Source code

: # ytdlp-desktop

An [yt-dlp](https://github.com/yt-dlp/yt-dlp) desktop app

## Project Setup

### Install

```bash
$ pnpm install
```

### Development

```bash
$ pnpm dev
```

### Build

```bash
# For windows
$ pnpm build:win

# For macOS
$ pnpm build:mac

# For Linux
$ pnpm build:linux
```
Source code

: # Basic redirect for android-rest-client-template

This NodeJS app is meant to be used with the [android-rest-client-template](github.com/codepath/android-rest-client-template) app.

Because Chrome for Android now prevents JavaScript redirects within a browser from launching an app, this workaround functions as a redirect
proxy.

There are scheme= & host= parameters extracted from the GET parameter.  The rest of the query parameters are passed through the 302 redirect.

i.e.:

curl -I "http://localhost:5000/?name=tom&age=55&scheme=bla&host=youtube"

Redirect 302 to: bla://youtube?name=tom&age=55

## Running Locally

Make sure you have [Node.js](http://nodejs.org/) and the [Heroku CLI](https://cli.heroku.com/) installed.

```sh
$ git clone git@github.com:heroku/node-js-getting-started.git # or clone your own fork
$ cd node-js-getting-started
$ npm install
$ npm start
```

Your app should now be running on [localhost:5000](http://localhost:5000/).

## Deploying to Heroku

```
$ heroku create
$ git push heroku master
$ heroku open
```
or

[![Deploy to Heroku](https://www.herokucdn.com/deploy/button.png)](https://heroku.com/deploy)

== Task goal ==
Retype the data in full and match it exactly.

== Solution to this exercise ==
Source code

: # ytdlp-desktop

An [yt-dlp](https://github.com/yt-dlp/yt-dlp) desktop app

## Project Setup

### Install

```bash
$ pnpm install
```

### Development

```bash
$ pnpm dev
```

### Build

```bash
# For windows
$ pnpm build:win

# For macOS
$ pnpm build:mac

# For Linux
$ pnpm build:linux
```
Source code

: # Basic redirect for android-rest-client-template

This NodeJS app is meant to be used with the [android-rest-client-template](github.com/codepath/android-rest-client-template) app.

Because Chrome for Android now prevents JavaScript redirects within a browser from launching an app, this workaround functions as a redirect
proxy.

There are scheme= & host= parameters extracted from the GET parameter.  The rest of the query parameters are passed through the 302 redirect.

i.e.:

curl -I "http://localhost:5000/?name=tom&age=55&scheme=bla&host=youtube"

Redirect 302 to: bla://youtube?name=tom&age=55

## Running Locally

Make sure you have [Node.js](http://nodejs.org/) and the [Heroku CLI](https://cli.heroku.com/) installed.

```sh
$ git clone git@github.com:heroku/node-js-getting-started.git # or clone your own fork
$ cd node-js-getting-started
$ npm install
$ npm start
```

Your app should now be running on [localhost:5000](http://localhost:5000/).

## Deploying to Heroku

```
$ heroku create
$ git push heroku master
$ heroku open
```
or

[![Deploy to Heroku](https://www.herokucdn.com/deploy/button.png)](https://heroku.com/deploy)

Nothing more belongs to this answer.